Data Documentation Template¶

EU AI Act Article 10
EU AI Act Article 11 ; Annex IV paragraph 1, 2 (d)

Dataset Owner: Name and contact information
Document Version: Version controlling this document is highly recommended
Reviewers: List reviewers

Overview¶

Dataset Description¶

EU AI Act Article 11 ; Annex IV paragraph 1, 2(d)

Write a short summary describing your dataset (limit 200 words). Include information about the content and topic of the data, sources and motivations for the dataset, benefits and the problems or use cases it is suitable for. For readers that only take 10 seconds to look at this data card, adding one good overview image might also make the difference between this data being discovered and going unnoticed.

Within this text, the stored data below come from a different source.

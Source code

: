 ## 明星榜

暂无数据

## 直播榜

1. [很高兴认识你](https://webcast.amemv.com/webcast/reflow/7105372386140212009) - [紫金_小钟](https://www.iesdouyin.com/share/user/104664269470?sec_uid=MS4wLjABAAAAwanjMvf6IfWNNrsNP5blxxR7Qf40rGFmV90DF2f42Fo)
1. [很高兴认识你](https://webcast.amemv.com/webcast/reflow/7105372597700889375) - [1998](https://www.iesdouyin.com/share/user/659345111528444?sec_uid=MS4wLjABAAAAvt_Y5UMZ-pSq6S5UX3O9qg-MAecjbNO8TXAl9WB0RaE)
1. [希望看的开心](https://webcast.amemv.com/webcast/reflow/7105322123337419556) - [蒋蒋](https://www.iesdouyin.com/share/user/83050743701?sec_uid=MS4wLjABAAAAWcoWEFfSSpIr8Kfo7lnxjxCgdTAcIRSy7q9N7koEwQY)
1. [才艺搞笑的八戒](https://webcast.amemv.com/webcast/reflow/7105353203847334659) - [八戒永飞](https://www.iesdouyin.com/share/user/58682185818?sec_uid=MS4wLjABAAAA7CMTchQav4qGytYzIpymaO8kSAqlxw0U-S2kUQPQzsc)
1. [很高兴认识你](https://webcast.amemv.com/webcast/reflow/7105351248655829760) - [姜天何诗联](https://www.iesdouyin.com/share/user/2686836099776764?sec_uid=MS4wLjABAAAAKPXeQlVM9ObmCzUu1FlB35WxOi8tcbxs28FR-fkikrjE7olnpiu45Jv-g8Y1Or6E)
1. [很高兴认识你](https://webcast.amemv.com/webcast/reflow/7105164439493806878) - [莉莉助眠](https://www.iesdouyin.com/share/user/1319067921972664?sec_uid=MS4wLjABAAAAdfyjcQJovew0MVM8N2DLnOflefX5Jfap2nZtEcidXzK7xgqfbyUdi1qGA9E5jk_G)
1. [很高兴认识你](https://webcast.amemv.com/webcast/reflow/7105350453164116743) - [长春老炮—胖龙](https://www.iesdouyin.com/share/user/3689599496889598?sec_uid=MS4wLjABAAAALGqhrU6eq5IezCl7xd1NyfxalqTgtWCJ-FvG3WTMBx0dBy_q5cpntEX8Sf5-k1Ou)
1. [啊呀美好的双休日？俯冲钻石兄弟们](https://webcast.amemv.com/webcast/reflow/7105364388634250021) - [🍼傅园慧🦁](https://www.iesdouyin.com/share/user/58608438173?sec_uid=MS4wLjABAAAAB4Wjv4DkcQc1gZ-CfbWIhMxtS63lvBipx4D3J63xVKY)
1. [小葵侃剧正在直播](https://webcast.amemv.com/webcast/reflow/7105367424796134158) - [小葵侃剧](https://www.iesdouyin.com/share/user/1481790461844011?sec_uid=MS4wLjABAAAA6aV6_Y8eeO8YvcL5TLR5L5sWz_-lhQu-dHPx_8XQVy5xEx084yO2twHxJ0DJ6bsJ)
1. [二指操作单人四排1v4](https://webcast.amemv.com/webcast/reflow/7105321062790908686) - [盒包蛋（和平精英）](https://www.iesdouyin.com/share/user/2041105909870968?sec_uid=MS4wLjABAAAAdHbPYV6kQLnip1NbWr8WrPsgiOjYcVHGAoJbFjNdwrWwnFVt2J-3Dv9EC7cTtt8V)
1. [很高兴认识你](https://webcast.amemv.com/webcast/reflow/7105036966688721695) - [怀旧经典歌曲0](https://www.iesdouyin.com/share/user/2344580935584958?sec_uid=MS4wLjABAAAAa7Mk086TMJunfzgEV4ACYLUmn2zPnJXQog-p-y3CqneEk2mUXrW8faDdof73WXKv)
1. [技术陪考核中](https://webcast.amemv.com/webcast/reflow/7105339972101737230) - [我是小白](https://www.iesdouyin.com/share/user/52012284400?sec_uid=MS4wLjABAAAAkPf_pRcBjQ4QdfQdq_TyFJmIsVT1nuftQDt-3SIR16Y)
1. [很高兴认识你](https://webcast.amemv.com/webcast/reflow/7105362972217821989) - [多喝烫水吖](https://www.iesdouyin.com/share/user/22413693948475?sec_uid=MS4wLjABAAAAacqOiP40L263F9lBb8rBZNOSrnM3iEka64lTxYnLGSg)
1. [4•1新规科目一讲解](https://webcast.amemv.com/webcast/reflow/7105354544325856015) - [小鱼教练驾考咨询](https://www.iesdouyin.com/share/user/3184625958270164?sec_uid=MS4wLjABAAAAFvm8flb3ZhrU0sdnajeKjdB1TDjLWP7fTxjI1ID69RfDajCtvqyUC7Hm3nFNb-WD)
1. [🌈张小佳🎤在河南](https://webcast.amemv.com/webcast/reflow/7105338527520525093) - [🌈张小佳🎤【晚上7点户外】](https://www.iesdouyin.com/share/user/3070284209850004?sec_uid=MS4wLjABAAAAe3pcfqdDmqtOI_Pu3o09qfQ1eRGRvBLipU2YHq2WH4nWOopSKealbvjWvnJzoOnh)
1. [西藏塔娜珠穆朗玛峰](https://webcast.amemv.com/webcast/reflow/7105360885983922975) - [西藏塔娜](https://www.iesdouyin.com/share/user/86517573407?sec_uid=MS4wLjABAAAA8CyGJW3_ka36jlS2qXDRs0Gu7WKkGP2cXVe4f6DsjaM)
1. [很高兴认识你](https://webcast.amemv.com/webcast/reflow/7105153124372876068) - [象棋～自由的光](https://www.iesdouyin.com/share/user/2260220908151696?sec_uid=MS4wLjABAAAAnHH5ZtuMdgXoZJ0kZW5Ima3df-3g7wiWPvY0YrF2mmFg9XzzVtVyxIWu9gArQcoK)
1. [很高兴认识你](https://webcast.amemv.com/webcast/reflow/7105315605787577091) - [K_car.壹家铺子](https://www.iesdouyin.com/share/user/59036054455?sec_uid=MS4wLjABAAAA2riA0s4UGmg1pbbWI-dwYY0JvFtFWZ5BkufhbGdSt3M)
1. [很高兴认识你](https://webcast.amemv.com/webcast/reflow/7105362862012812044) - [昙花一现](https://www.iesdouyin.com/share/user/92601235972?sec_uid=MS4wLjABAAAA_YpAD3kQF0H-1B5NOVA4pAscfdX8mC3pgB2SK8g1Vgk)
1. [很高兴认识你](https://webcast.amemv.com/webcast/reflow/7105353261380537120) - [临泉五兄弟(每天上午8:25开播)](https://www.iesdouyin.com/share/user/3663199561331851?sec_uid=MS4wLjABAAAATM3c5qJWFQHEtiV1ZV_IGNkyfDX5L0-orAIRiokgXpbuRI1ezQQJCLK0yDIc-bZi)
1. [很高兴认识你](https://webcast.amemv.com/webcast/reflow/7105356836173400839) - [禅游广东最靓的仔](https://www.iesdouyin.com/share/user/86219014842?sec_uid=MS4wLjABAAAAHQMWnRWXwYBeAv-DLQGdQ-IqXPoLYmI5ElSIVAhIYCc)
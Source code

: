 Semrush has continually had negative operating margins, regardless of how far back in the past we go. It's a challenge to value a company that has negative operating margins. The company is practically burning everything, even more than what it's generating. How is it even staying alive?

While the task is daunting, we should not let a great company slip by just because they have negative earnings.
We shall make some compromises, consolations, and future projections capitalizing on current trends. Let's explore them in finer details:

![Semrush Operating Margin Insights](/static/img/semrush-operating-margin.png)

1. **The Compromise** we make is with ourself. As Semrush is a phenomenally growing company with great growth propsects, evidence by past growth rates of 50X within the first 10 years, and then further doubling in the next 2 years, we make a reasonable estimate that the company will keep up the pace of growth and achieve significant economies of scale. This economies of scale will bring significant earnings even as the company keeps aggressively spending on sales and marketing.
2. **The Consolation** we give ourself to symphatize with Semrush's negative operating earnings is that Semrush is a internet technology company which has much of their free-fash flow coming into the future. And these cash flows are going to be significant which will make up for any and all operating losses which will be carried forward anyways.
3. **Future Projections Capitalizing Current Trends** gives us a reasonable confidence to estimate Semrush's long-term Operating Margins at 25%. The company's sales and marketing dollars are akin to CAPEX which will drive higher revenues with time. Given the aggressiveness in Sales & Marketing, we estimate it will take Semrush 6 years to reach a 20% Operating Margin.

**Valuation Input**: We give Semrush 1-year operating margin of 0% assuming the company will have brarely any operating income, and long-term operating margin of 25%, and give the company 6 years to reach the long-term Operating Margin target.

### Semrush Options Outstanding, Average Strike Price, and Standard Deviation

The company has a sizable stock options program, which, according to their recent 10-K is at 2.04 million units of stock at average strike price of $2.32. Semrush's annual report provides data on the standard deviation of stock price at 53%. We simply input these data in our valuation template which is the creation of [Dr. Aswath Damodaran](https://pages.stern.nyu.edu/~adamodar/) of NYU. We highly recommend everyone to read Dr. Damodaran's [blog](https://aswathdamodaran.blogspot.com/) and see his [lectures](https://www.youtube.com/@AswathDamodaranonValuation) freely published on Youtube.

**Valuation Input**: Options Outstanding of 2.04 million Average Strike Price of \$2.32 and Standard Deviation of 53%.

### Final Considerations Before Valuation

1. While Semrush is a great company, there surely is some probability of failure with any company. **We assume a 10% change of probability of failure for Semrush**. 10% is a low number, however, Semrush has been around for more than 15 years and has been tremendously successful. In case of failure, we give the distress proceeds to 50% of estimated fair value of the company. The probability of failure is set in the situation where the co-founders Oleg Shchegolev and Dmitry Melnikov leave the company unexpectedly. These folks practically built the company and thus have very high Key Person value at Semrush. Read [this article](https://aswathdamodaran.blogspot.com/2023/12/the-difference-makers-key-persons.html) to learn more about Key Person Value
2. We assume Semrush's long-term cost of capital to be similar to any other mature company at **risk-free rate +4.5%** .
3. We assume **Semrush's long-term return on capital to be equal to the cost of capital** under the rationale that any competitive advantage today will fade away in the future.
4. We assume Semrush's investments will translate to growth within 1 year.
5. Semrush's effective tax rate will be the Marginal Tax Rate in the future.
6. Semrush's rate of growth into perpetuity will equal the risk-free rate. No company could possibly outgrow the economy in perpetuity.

For more tips on describing data, see Zalando Data Foundation's Quality of Data Descriptions!

Status¶

Status Date: YYYY-MM-DD

Status: specify one of:

Under Preparation -- The dataset is still under active curation and is not yet ready for use due to active "dev" updates.
Regularly Updated -- New versions of the dataset have been or will continue to be made available.
Actively Maintained -- No new versions will be made available, but this dataset will be actively maintained, including but not limited to updates to the data.
Limited Maintenance -- The data will not be updated, but any technical issues will be addressed.
Deprecated -- This dataset is obsolete or is no longer being maintained.

Relevant Links¶

Example references:

GitHub Repository
Paper/Documentation Link
Initiative Demo
Conference Talk
API Link

Developers¶

Name, Team
Name, Team

Owner¶

Team Name, Contact Person

Deployer instructions of Use¶

Instructions for use for deployers:

EU AI Act Article 13

Version Details¶

Data Versioning¶

(Article 11, paragraph 2(d))

Data Version Control Tools:

Include a Data_versioning.md file to document changes
DVC (Data Version Control): Tracks datasets, connects them to model versions, and integrates with Git.
Git-LFS (Large File Storage): Stores large data files outside the Git repository.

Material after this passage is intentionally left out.